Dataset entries
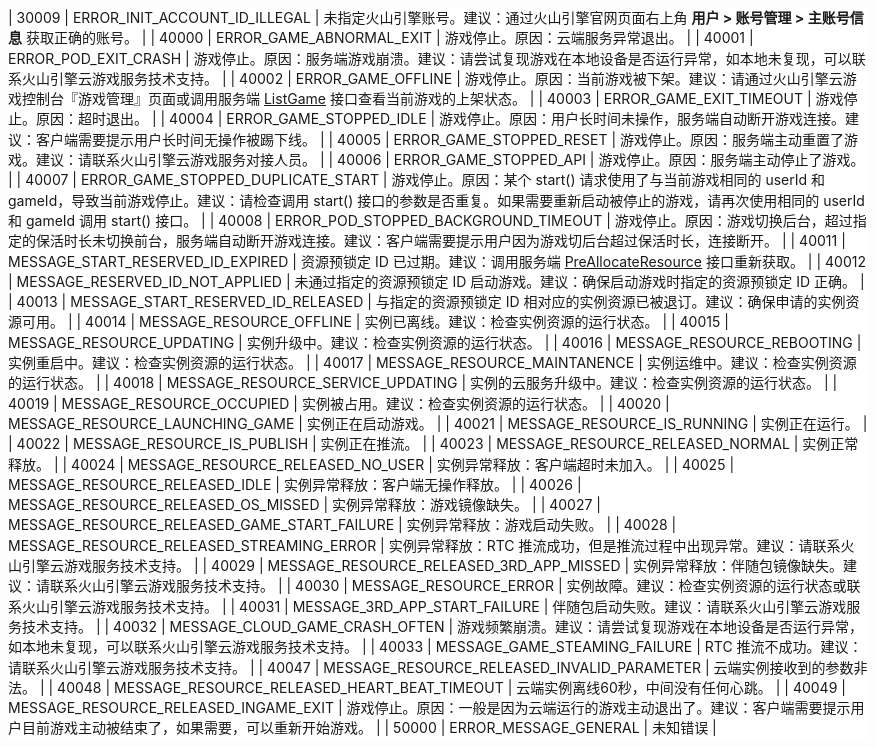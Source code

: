 | 30009 | ERROR_INIT_ACCOUNT_ID_ILLEGAL | 未指定火山引擎账号。建议：通过火山引擎官网页面右上角 **用户 > 账号管理 > 主账号信息** 获取正确的账号。 |
| 40000 | ERROR_GAME_ABNORMAL_EXIT | 游戏停止。原因：云端服务异常退出。 |
| 40001 | ERROR_POD_EXIT_CRASH  | 游戏停止。原因：服务端游戏崩溃。建议：请尝试复现游戏在本地设备是否运行异常，如本地未复现，可以联系火山引擎云游戏服务技术支持。 |
| 40002 | ERROR_GAME_OFFLINE | 游戏停止。原因：当前游戏被下架。建议：请通过火山引擎云游戏控制台『游戏管理』页面或调用服务端 [ListGame]() 接口查看当前游戏的上架状态。 |
| 40003 | ERROR_GAME_EXIT_TIMEOUT | 游戏停止。原因：超时退出。 |
| 40004 | ERROR_GAME_STOPPED_IDLE | 游戏停止。原因：用户长时间未操作，服务端自动断开游戏连接。建议：客户端需要提示用户长时间无操作被踢下线。 |
| 40005 | ERROR_GAME_STOPPED_RESET | 游戏停止。原因：服务端主动重置了游戏。建议：请联系火山引擎云游戏服务对接人员。 |
| 40006 | ERROR_GAME_STOPPED_API | 游戏停止。原因：服务端主动停止了游戏。 |
| 40007 | ERROR_GAME_STOPPED_DUPLICATE_START | 游戏停止。原因：某个 start() 请求使用了与当前游戏相同的 userId 和 gameId，导致当前游戏停止。建议：请检查调用 start() 接口的参数是否重复。如果需要重新启动被停止的游戏，请再次使用相同的 userId 和 gameId 调用 start() 接口。 |
| 40008 | ERROR_POD_STOPPED_BACKGROUND_TIMEOUT | 游戏停止。原因：游戏切换后台，超过指定的保活时长未切换前台，服务端自动断开游戏连接。建议：客户端需要提示用户因为游戏切后台超过保活时长，连接断开。 |
| 40011 | MESSAGE_START_RESERVED_ID_EXPIRED | 资源预锁定 ID 已过期。建议：调用服务端 [PreAllocateResource](https://www.volcengine.com/docs/6512/107714) 接口重新获取。 |
| 40012 | MESSAGE_RESERVED_ID_NOT_APPLIED | 未通过指定的资源预锁定 ID 启动游戏。建议：确保启动游戏时指定的资源预锁定 ID 正确。 |
| 40013 | MESSAGE_START_RESERVED_ID_RELEASED | 与指定的资源预锁定 ID 相对应的实例资源已被退订。建议：确保申请的实例资源可用。 |
| 40014 | MESSAGE_RESOURCE_OFFLINE | 实例已离线。建议：检查实例资源的运行状态。 |
| 40015 | MESSAGE_RESOURCE_UPDATING | 实例升级中。建议：检查实例资源的运行状态。 |
| 40016 | MESSAGE_RESOURCE_REBOOTING | 实例重启中。建议：检查实例资源的运行状态。 |
| 40017 | MESSAGE_RESOURCE_MAINTANENCE | 实例运维中。建议：检查实例资源的运行状态。 |
| 40018 | MESSAGE_RESOURCE_SERVICE_UPDATING | 实例的云服务升级中。建议：检查实例资源的运行状态。 |
| 40019 | MESSAGE_RESOURCE_OCCUPIED | 实例被占用。建议：检查实例资源的运行状态。 |
| 40020 | MESSAGE_RESOURCE_LAUNCHING_GAME | 实例正在启动游戏。 |
| 40021 | MESSAGE_RESOURCE_IS_RUNNING | 实例正在运行。 |
| 40022 | MESSAGE_RESOURCE_IS_PUBLISH | 实例正在推流。 |
| 40023 | MESSAGE_RESOURCE_RELEASED_NORMAL | 实例正常释放。 |
| 40024 | MESSAGE_RESOURCE_RELEASED_NO_USER | 实例异常释放：客户端超时未加入。 |
| 40025 | MESSAGE_RESOURCE_RELEASED_IDLE | 实例异常释放：客户端无操作释放。 |
| 40026 | MESSAGE_RESOURCE_RELEASED_OS_MISSED | 实例异常释放：游戏镜像缺失。 |
| 40027 | MESSAGE_RESOURCE_RELEASED_GAME_START_FAILURE | 实例异常释放：游戏启动失败。 |
| 40028 | MESSAGE_RESOURCE_RELEASED_STREAMING_ERROR | 实例异常释放：RTC 推流成功，但是推流过程中出现异常。建议：请联系火山引擎云游戏服务技术支持。 |
| 40029 | MESSAGE_RESOURCE_RELEASED_3RD_APP_MISSED | 实例异常释放：伴随包镜像缺失。建议：请联系火山引擎云游戏服务技术支持。 |
| 40030 | MESSAGE_RESOURCE_ERROR | 实例故障。建议：检查实例资源的运行状态或联系火山引擎云游戏服务技术支持。 |
| 40031 | MESSAGE_3RD_APP_START_FAILURE | 伴随包启动失败。建议：请联系火山引擎云游戏服务技术支持。 |
| 40032 | MESSAGE_CLOUD_GAME_CRASH_OFTEN | 游戏频繁崩溃。建议：请尝试复现游戏在本地设备是否运行异常，如本地未复现，可以联系火山引擎云游戏服务技术支持。 |
| 40033 | MESSAGE_GAME_STEAMING_FAILURE | RTC 推流不成功。建议：请联系火山引擎云游戏服务技术支持。 |
| 40047 | MESSAGE_RESOURCE_RELEASED_INVALID_PARAMETER | 云端实例接收到的参数非法。 |
| 40048 | MESSAGE_RESOURCE_RELEASED_HEART_BEAT_TIMEOUT | 云端实例离线60秒，中间没有任何心跳。 |
| 40049 | MESSAGE_RESOURCE_RELEASED_INGAME_EXIT | 游戏停止。原因：一般是因为云端运行的游戏主动退出了。建议：客户端需要提示用户目前游戏主动被结束了，如果需要，可以重新开始游戏。 |
| 50000 | ERROR_MESSAGE_GENERAL | 未知错误 |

*Work task:*
With "服务端自动断开游戏连接" as the string to match, show every line of the entries above that has it.

*Final answer:*
| 40004 | ERROR_GAME_STOPPED_IDLE | 游戏停止。原因：用户长时间未操作，服务端自动断开游戏连接。建议：客户端需要提示用户长时间无操作被踢下线。 |
| 40008 | ERROR_POD_STOPPED_BACKGROUND_TIMEOUT | 游戏停止。原因：游戏切换后台，超过指定的保活时长未切换前台，服务端自动断开游戏连接。建议：客户端需要提示用户因为游戏切后台超过保活时长，连接断开。 |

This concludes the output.